# What the task asks
Count the lines in the data below where the string "world" occurs, please, and give the number alone.

# Data extracts
◇ ◇ ◇ ◇ ◇ ◇ ◇

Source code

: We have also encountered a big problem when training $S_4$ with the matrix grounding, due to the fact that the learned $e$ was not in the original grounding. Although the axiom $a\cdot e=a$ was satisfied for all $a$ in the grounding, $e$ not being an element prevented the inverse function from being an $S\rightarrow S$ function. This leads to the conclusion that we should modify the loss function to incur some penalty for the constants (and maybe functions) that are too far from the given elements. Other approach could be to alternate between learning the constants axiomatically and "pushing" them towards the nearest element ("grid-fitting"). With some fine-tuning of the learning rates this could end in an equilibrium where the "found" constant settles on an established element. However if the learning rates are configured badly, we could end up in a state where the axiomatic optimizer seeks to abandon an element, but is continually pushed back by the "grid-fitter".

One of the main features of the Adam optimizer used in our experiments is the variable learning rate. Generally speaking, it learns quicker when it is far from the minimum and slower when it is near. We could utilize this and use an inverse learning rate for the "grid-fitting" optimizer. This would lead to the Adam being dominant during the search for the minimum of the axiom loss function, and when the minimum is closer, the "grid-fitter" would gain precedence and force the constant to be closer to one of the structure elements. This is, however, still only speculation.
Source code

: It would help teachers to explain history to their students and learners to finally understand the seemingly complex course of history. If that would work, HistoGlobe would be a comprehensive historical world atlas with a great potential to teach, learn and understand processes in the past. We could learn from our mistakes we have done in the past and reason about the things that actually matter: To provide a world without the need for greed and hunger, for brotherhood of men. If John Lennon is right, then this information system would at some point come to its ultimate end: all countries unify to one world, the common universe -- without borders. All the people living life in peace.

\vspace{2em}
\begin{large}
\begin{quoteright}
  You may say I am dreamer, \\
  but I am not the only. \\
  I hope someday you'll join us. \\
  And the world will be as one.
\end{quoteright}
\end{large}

◇ ◇ ◇ ◇ ◇ ◇ ◇

# Response area
2